### What to do
Only the lines running from the line with "- a)^3 \Big|^a_0" to the end of the records below belong in the answer, each copied exactly.

(Saved data entries)

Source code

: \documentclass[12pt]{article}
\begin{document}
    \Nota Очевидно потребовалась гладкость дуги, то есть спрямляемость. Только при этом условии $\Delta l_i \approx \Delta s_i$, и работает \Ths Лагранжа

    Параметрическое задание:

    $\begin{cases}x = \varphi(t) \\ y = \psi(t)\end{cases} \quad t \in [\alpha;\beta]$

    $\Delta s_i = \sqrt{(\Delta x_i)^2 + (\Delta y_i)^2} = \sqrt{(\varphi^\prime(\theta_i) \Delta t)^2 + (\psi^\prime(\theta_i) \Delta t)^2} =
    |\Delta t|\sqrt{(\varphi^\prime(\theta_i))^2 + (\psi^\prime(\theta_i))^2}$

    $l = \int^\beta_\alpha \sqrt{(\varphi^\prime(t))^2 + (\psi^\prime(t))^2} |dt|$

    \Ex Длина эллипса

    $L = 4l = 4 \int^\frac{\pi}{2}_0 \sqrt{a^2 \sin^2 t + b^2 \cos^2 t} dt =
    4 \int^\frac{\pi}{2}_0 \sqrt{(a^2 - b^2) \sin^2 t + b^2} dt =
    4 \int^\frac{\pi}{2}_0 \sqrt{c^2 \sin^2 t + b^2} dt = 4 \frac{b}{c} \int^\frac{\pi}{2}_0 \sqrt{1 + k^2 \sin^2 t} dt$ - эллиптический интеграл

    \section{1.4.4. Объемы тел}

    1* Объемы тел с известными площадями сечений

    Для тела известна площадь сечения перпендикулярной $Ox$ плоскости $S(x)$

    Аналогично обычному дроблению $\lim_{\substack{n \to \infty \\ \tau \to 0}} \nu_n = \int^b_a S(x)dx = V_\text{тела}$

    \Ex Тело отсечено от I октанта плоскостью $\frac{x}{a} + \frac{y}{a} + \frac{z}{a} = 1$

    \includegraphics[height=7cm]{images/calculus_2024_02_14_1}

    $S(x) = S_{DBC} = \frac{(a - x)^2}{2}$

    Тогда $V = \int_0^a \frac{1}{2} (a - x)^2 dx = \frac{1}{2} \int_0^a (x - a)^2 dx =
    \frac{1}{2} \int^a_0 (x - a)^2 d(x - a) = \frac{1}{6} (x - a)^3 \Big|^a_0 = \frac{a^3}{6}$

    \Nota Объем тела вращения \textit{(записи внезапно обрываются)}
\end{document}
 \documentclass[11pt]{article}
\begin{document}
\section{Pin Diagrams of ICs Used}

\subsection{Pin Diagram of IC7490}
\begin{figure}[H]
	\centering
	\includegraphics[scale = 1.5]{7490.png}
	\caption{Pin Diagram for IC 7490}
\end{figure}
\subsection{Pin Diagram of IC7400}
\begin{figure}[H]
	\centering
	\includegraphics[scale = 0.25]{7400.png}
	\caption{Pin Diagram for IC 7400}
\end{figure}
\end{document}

### Response
    \frac{1}{2} \int^a_0 (x - a)^2 d(x - a) = \frac{1}{6} (x - a)^3 \Big|^a_0 = \frac{a^3}{6}$

    \Nota Объем тела вращения \textit{(записи внезапно обрываются)}
\end{document}
 \documentclass[11pt]{article}
\begin{document}
\section{Pin Diagrams of ICs Used}

\subsection{Pin Diagram of IC7490}
\begin{figure}[H]
	\centering
	\includegraphics[scale = 1.5]{7490.png}
	\caption{Pin Diagram for IC 7490}
\end{figure}
\subsection{Pin Diagram of IC7400}
\begin{figure}[H]
	\centering
	\includegraphics[scale = 0.25]{7400.png}
	\caption{Pin Diagram for IC 7400}
\end{figure}
\end{document}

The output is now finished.